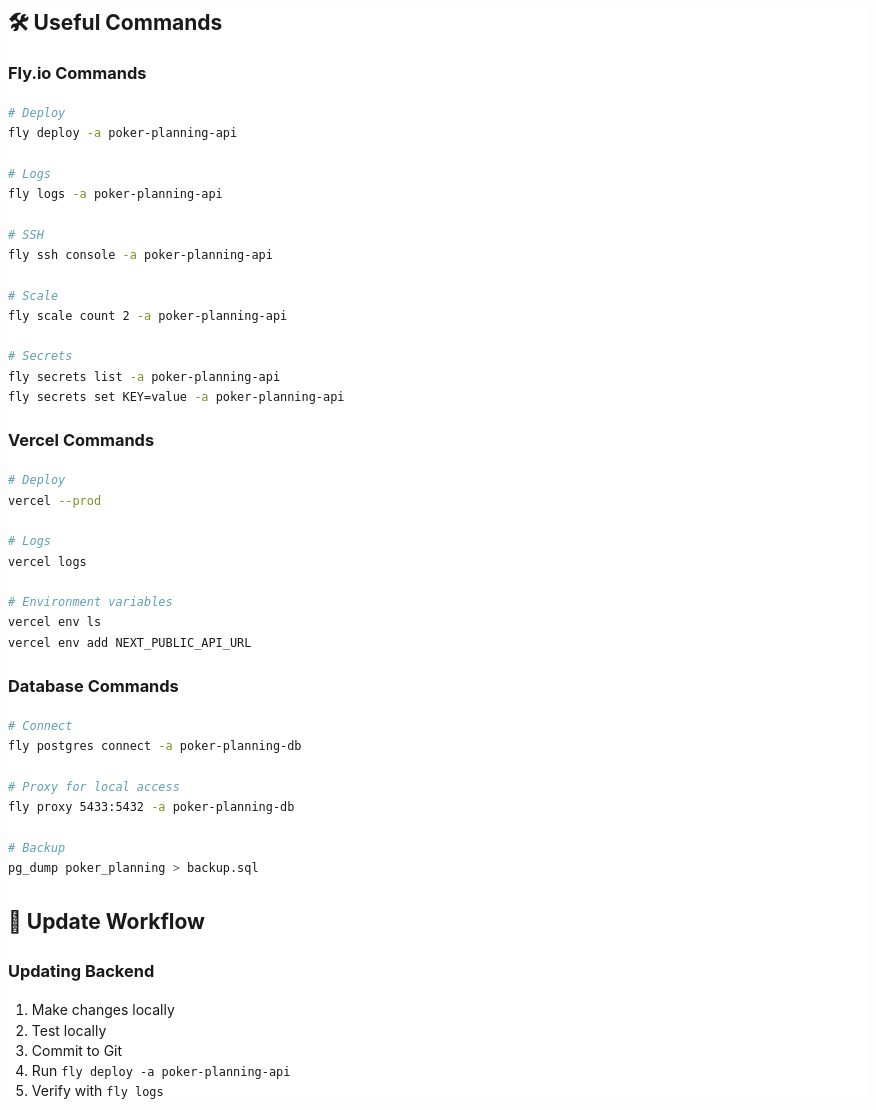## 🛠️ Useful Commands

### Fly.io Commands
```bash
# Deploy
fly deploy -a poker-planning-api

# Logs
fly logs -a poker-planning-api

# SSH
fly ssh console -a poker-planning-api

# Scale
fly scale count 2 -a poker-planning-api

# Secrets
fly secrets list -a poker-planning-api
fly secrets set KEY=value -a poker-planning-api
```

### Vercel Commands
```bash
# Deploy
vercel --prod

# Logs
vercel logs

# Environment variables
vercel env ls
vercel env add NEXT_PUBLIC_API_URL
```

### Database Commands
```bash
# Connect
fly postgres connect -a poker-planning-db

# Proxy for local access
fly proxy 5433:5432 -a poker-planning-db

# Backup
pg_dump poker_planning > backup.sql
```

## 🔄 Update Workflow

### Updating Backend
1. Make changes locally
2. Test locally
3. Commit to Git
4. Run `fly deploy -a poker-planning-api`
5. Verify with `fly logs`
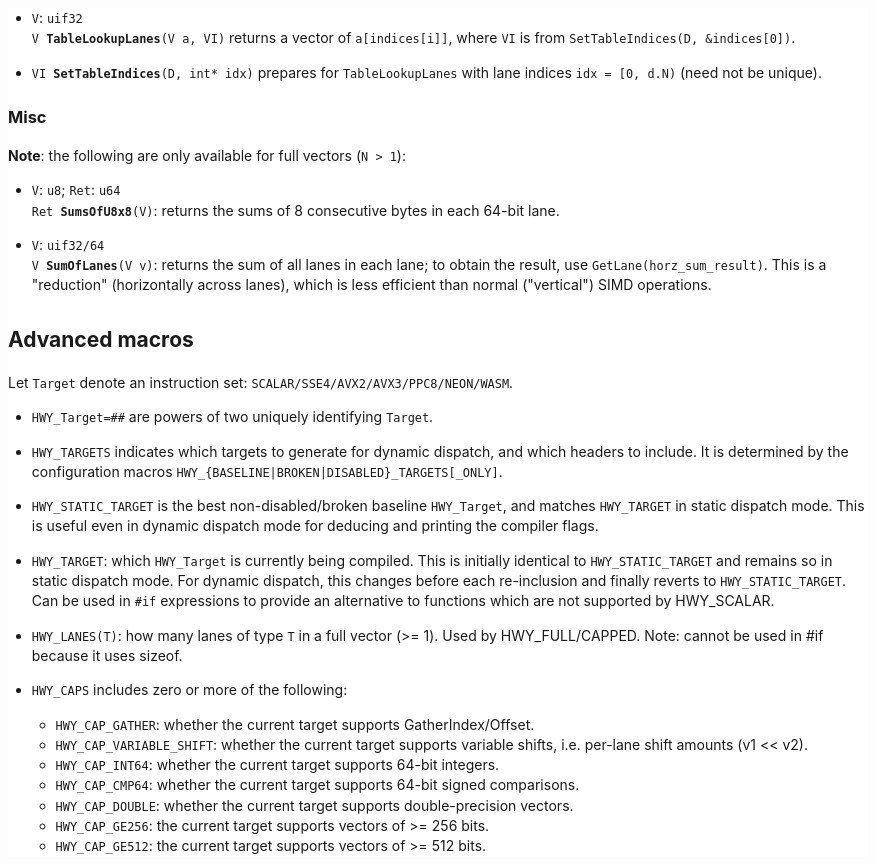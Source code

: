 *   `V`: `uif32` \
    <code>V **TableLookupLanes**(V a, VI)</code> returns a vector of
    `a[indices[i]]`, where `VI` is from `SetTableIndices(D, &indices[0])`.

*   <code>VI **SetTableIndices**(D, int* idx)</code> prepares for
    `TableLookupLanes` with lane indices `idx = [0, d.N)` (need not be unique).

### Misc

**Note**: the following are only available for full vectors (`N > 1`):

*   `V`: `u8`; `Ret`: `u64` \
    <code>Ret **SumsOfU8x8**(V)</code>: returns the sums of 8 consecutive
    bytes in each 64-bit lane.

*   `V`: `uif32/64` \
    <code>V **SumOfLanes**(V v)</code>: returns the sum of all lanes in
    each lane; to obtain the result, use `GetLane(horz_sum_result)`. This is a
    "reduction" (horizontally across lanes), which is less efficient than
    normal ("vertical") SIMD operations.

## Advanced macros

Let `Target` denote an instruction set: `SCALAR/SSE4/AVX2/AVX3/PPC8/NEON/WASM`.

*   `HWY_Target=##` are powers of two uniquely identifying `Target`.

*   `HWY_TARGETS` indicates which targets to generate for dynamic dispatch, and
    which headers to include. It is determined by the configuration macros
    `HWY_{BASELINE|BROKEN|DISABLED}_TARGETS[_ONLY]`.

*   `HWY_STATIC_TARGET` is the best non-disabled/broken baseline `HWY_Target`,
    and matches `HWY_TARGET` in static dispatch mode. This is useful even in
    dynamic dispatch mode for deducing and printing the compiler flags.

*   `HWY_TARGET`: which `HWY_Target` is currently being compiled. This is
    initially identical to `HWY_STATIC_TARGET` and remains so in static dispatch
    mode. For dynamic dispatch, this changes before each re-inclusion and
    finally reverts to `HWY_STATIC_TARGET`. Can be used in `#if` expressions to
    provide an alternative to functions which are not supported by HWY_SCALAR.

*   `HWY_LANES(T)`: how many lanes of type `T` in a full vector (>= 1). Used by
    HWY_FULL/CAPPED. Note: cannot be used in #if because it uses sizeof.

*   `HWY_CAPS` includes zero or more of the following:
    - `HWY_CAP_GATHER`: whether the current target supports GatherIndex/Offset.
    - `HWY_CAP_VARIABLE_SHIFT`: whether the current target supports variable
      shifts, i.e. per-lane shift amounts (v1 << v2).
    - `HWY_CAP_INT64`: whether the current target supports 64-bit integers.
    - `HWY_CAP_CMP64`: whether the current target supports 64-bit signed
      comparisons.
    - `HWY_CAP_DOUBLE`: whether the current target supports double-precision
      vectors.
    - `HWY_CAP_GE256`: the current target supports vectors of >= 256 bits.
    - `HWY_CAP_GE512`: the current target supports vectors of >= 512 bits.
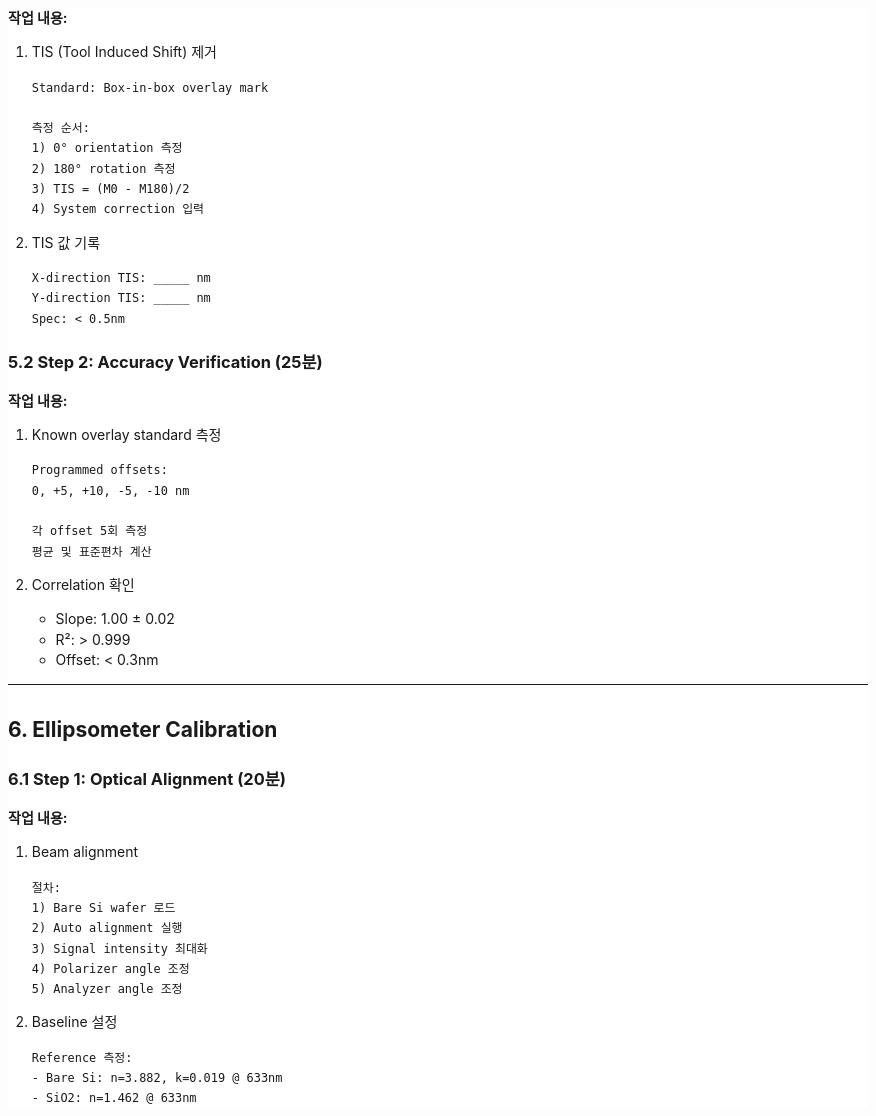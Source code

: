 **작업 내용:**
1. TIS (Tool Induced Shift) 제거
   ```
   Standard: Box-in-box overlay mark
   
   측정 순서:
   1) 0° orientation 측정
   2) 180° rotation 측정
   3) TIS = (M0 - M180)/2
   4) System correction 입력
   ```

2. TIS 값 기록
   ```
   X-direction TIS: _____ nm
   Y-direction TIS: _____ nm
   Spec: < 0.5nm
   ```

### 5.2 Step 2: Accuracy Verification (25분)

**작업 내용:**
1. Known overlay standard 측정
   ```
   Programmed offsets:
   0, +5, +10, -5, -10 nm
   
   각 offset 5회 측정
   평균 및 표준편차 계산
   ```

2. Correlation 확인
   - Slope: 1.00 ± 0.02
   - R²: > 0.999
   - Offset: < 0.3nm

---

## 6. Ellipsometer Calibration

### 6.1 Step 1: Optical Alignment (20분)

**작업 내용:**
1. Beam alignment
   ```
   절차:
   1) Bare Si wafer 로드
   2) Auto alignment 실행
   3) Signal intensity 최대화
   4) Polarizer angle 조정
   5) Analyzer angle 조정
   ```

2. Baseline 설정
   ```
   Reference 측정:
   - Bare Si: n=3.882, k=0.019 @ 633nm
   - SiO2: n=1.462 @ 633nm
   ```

→ **HOW TO COMPLETE THIS TASK**
Lines with "dynamic": copy every one of them from the listing above.

→ **TASK RESULT**
*   `HWY_TARGETS` indicates which targets to generate for dynamic dispatch, and
    dynamic dispatch mode for deducing and printing the compiler flags.
    mode. For dynamic dispatch, this changes before each re-inclusion and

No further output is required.